We compare CAMP (Ours) against ACT, DP, π0.5, and MemoryVLA across four real-robot manipulation tasks. Hover a card for details.
Long horizon, contact rich manipulation is inherently partially observable. This is as a single visual observation rarely captures a robot's full action context, including prior attempts, interactions, or progress. Consequently, standard visuomotor policies or vision-language-action models are prone to struggle in such tasks due to a lack of memory. To address this, we introduce Compressed Action Memory Policy (CAMP) based on the insight that a robot's own action history serves as a highly informative, self-supervised signal, enabling the policy to learn a robust, compact history representation. In our approach, we train a memory module to maintain a compressed representation of past actions, forcing it to encode a latent behavioral memory of all the robot's past interactions that can then be used to better contextualize future actions. This allows our approach to implicitly track generalized task progress and learn from failed attempts without any additional supervision, or external oversight. We evaluate CAMP across four real-robot setups and two novel simulation benchmarks: Memory-T-Bench and Memory-Manip-Bench. By demonstrating substantial gains over state-of-the-art baselines, CAMP is, to our knowledge, the first policy to demonstrate substantial success on contact-rich partially observable manipulation tasks purely through learned memory.

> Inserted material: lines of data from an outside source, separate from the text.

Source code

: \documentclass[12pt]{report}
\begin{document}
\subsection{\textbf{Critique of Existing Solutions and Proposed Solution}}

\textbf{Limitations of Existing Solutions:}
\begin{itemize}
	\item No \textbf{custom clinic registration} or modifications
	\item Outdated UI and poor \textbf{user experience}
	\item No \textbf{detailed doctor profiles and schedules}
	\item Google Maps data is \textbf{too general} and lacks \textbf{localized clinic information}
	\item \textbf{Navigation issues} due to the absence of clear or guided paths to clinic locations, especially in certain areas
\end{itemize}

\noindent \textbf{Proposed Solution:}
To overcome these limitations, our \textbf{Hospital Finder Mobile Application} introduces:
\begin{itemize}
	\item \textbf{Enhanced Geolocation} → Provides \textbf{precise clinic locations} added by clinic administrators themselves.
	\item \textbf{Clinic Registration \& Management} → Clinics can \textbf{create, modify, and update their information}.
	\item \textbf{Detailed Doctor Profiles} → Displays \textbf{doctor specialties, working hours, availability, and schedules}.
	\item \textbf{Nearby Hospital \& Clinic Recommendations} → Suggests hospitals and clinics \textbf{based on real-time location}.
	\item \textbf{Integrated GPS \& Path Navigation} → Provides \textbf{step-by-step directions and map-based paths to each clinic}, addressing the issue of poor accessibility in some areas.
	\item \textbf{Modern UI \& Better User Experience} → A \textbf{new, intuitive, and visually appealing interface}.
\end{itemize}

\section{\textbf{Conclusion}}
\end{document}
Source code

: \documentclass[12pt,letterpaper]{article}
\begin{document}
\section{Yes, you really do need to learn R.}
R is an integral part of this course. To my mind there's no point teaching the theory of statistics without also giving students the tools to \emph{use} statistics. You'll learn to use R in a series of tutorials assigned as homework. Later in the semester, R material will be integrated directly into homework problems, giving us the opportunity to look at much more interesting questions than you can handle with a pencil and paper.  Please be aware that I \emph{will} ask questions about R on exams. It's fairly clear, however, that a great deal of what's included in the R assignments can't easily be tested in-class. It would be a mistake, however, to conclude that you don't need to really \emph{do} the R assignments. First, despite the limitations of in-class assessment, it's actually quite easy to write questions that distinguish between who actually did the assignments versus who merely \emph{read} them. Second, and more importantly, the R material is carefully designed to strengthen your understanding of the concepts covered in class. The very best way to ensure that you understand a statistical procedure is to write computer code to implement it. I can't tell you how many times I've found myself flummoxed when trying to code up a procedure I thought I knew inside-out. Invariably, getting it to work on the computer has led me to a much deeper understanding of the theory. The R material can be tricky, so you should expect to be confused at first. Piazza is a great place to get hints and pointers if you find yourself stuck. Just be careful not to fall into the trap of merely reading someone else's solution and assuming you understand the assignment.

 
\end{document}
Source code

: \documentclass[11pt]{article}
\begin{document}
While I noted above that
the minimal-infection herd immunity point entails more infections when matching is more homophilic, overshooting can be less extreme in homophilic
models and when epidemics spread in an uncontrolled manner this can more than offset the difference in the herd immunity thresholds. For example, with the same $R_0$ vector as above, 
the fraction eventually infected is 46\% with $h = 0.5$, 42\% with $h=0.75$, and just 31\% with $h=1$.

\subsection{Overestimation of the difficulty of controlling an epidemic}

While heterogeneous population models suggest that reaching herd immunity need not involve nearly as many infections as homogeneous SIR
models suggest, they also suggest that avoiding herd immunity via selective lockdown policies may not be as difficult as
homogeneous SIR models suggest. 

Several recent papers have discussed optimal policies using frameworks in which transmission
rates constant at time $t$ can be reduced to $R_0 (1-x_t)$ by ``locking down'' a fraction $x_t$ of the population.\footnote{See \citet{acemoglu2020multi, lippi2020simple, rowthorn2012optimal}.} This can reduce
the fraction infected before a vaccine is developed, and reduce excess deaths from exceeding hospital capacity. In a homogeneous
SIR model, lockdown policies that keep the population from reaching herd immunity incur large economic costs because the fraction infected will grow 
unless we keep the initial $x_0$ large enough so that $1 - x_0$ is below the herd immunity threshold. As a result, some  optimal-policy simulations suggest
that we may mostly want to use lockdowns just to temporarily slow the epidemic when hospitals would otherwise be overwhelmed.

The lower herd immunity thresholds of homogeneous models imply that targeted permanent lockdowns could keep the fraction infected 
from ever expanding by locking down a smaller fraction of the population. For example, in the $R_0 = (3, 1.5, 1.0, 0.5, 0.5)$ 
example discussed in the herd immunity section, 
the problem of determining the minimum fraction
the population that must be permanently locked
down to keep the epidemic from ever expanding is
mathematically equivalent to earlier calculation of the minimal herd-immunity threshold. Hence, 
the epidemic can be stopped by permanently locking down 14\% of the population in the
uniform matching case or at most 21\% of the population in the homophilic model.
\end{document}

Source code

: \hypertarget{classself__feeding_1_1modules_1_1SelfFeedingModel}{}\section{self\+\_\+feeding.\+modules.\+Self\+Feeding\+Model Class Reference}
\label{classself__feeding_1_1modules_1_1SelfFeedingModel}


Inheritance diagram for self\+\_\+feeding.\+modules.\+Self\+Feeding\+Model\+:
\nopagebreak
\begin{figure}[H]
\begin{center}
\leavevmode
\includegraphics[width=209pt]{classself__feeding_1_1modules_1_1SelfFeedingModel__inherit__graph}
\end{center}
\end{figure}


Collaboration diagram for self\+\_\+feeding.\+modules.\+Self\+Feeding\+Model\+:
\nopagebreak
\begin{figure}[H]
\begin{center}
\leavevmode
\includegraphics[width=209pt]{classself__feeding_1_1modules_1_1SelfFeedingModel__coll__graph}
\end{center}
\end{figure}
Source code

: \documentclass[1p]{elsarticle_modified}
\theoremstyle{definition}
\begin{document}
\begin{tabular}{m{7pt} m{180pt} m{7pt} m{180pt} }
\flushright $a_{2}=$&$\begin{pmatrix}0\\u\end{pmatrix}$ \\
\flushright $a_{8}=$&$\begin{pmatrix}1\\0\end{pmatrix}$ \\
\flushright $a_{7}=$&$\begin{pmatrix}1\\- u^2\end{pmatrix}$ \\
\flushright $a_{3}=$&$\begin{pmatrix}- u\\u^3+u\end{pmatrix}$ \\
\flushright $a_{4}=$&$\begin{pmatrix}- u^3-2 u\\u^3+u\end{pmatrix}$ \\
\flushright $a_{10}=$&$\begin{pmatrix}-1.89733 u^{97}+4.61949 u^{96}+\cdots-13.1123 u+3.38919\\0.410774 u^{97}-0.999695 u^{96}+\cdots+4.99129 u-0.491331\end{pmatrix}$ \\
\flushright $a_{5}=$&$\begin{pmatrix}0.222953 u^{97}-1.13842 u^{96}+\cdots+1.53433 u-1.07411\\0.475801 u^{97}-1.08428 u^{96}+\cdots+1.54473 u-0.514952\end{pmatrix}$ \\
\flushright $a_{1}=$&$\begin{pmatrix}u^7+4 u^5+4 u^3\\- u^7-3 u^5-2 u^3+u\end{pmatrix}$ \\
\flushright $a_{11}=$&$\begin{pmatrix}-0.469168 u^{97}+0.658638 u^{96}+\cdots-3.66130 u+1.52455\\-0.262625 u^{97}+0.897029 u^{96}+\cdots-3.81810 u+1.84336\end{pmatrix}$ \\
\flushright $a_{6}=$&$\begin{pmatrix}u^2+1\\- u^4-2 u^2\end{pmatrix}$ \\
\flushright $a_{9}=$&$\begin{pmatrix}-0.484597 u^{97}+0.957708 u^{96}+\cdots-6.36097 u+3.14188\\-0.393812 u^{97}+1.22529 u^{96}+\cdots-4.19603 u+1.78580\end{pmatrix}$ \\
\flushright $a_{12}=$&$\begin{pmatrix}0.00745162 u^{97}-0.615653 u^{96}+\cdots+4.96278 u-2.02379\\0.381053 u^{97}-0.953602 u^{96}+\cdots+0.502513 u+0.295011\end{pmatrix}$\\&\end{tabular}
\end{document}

Memory-T-Bench comprises four PushT-derived tasks that share the same contact-rich dynamics but cannot be solved from a single frame. Three are track-task-progress tasks -- the policy must remember what it has already accomplished -- and one is a learn-from-failure task, where it must remember what did not work. Hover a card for details.

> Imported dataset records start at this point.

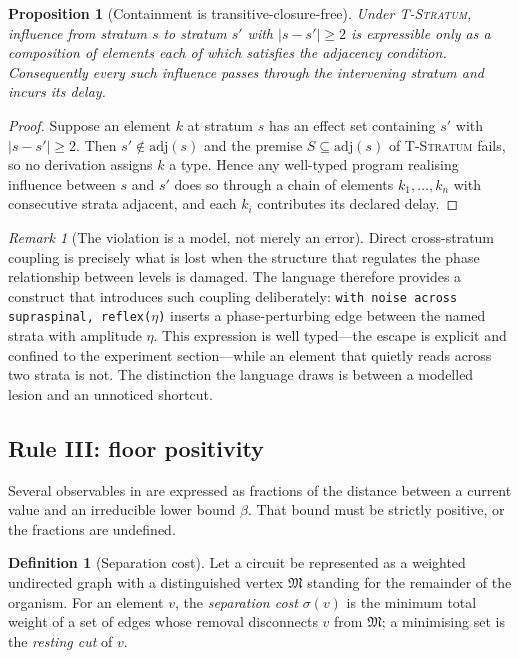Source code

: \documentclass[11pt,twocolumn,a4paper]{article}
\theoremstyle{thmstyle}
\newtheorem{proposition}[theorem]{Proposition}
\theoremstyle{definition}
\newtheorem{definition}[theorem]{Definition}
\theoremstyle{remark}
\newtheorem{remark}[theorem]{Remark}
\newcommand{\med}{\mathfrak{M}}
\newcommand{\sep}{\sigma}
\newcommand{\flo}{\beta}
\newcommand{\abs}[1]{\lvert#1\rvert}
\begin{document}
\begin{proposition}[Containment is transitive-closure-free]
\label{prop:containment}
Under \textsc{T-Stratum}, influence from stratum $s$ to stratum $s'$ with
$\abs{s-s'}\ge2$ is expressible only as a composition of elements each of
which satisfies the adjacency condition. Consequently every such influence
passes through the intervening stratum and incurs its delay.
\end{proposition}

\begin{proof}
Suppose an element $k$ at stratum $s$ has an effect set containing $s'$ with
$\abs{s-s'}\ge2$. Then $s'\notin\mathrm{adj}(s)$ and the premise
$S\subseteq\mathrm{adj}(s)$ of \textsc{T-Stratum} fails, so no derivation
assigns $k$ a type. Hence any well-typed program realising influence between
$s$ and $s'$ does so through a chain of elements $k_1,\dots,k_n$ with
consecutive strata adjacent, and each $k_i$ contributes its declared delay.
\end{proof}

\begin{remark}[The violation is a model, not merely an error]
\label{rem:violation-is-model}
Direct cross-stratum coupling is precisely what is lost when the structure
that regulates the phase relationship between levels is damaged. The language
therefore provides a construct that introduces such coupling deliberately:
\texttt{with noise across supraspinal, reflex($\eta$)} inserts a
phase-perturbing edge between the named strata with amplitude $\eta$. This
expression is well typed---the escape is explicit and confined to the
experiment section---while an element that quietly reads across two strata is
not. The distinction the language draws is between a modelled lesion and an
unnoticed shortcut.
\end{remark}

\subsection{Rule III: floor positivity}
\label{sec:floor-rule}

Several observables in  are expressed as fractions of the
distance between a current value and an irreducible lower bound $\flo$. That
bound must be strictly positive, or the fractions are undefined.

\begin{definition}[Separation cost]
\label{def:sepcost}
Let a circuit be represented as a weighted undirected graph with a
distinguished vertex $\med$ standing for the remainder of the organism. For an
element $v$, the \emph{separation cost} $\sep(v)$ is the minimum total weight
of a set of edges whose removal disconnects $v$ from $\med$; a minimising set
is the \emph{resting cut} of $v$.
\end{definition}
\end{document}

Push the T-block into three goal regions in any order -- without ever pushing it into the same region twice.
Success: all three goals reached, each exactly once.

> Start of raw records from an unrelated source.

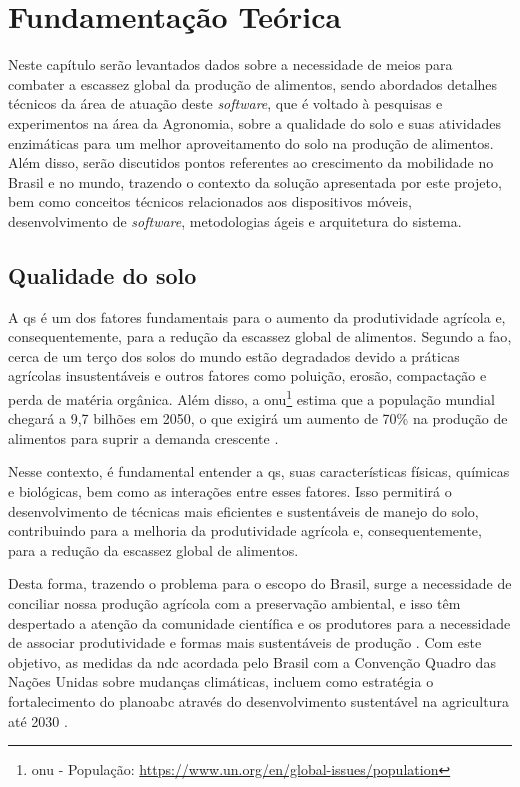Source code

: \chapter{Fundamentação Teórica}\label{ch:teoria}
Neste capítulo serão levantados dados sobre a necessidade de meios para combater a escassez global da produção de alimentos, sendo abordados detalhes técnicos da área de atuação deste \textit{software}, que é voltado à pesquisas e experimentos na área da Agronomia, sobre a qualidade do solo e suas atividades enzimáticas para um melhor aproveitamento do solo na produção de alimentos. Além disso, serão discutidos pontos referentes ao crescimento da mobilidade no Brasil e no mundo, trazendo o contexto da solução apresentada por este projeto, bem como conceitos técnicos relacionados aos dispositivos móveis, desenvolvimento de \textit{software}, metodologias ágeis e arquitetura do sistema.

\section{Qualidade do solo}\label{sec:qualidade_solo}
A \ac{qs} é um dos fatores fundamentais para o aumento da produtividade agrícola e, consequentemente, para a redução da escassez global de alimentos. Segundo a \ac{fao}, cerca de um terço dos solos do mundo estão degradados devido a práticas agrícolas insustentáveis e outros fatores como poluição, erosão, compactação e perda de matéria orgânica. Além disso, a \ac{onu}\footnote{\ac{onu} - População: \url{https://www.un.org/en/global-issues/population}} estima que a população mundial chegará a 9,7 bilhões em 2050, o que exigirá um aumento de 70\% na produção de alimentos para suprir a demanda crescente \citet{fao2018future}.

Nesse contexto, é fundamental entender a \ac{qs}, suas características físicas, químicas e biológicas, bem como as interações entre esses fatores. Isso permitirá o desenvolvimento de técnicas mais eficientes e sustentáveis de manejo do solo, contribuindo para a melhoria da produtividade agrícola e, consequentemente, para a redução da escassez global de alimentos.

Desta forma, trazendo o problema para o escopo do Brasil, surge a necessidade de conciliar nossa produção agrícola com a preservação ambiental, e isso têm despertado a atenção da comunidade científica e os produtores para a necessidade de associar produtividade e formas mais sustentáveis de produção \citet{lopez2019carbon}. Com este objetivo, as medidas da \ac{ndc} acordada pelo Brasil com a Convenção Quadro das Nações Unidas sobre mudanças climáticas, incluem como estratégia o fortalecimento do \ac{planoabc} através do desenvolvimento sustentável na agricultura até 2030 \citet{embrapa_visao_2030}.

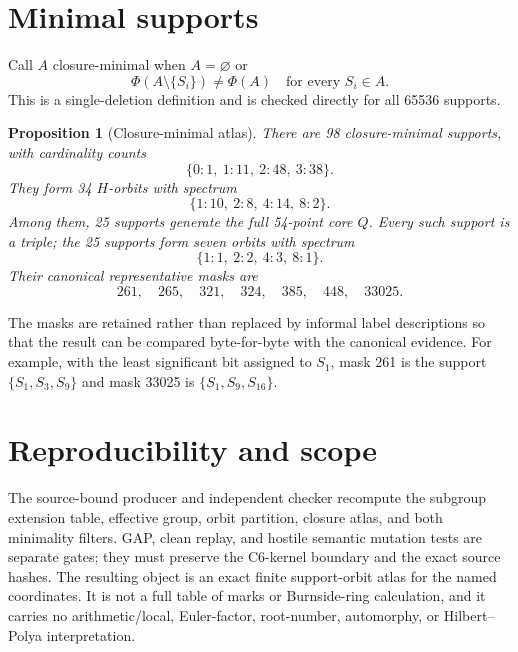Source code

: \documentclass[10pt]{article}
\newtheorem{proposition}{Proposition}
\begin{document}
\section{Minimal supports}
Call $A$ closure-minimal when $A=\varnothing$ or
\[
\Phi(A\setminus\{S_i\})\neq\Phi(A)
\quad\text{for every }S_i\in A.
\]
This is a single-deletion definition and is checked directly for all 65536
supports.

\begin{proposition}[Closure-minimal atlas]
There are 98 closure-minimal supports, with cardinality counts
\[
\{0:1,\ 1:11,\ 2:48,\ 3:38\}.
\]
They form 34 $H$-orbits with spectrum
\[
\{1:10,\ 2:8,\ 4:14,\ 8:2\}.
\]
Among them, 25 supports generate the full 54-point core $Q$.  Every such
support is a triple; the 25 supports form seven orbits with spectrum
\[
\{1:1,\ 2:2,\ 4:3,\ 8:1\}.
\]
Their canonical representative masks are
\[
261,\quad265,\quad321,\quad324,\quad385,\quad448,\quad33025.
\]
\end{proposition}

The masks are retained rather than replaced by informal label descriptions so
that the result can be compared byte-for-byte with the canonical evidence.
For example, with the least significant bit assigned to $S_1$, mask 261 is
the support $\{S_1,S_3,S_9\}$ and mask 33025 is $\{S_1,S_9,S_{16}\}$.

\section{Reproducibility and scope}
The source-bound producer and independent checker recompute the subgroup
extension table, effective group, orbit partition, closure atlas, and both
minimality filters.  GAP, clean replay, and hostile semantic mutation tests
are separate gates; they must preserve the C6-kernel boundary and the exact
source hashes.  The resulting object is an exact finite support-orbit atlas
for the named coordinates.  It is not a full table of marks or Burnside-ring
calculation, and it carries no arithmetic/local, Euler-factor, root-number,
automorphy, or Hilbert--Polya interpretation.
\end{document}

Two T-blocks must exchange positions, but a mid-episode frame no longer reveals which block started where.
Success: each block ends in the other's starting position.
The same swap as Swap-Direct, but the starting assignment is re-randomized every episode.
Success: the two blocks exchange positions despite the shuffled start.
Three tracks lead to the goal, but two are high-friction and block the T. Reach the goal through the open track -- without retrying a track that already failed.
Success: the T reaches the goal via the low-friction track, with no repeated failed attempt.
Memory-Manip-Bench extends the study to seven partially observable 3D manipulation tasks across a range of contact. Six are learn-from-failure -- the policy must remember which options already failed -- and one (Swap-Block) requires tracking task progress. Hover a card for details.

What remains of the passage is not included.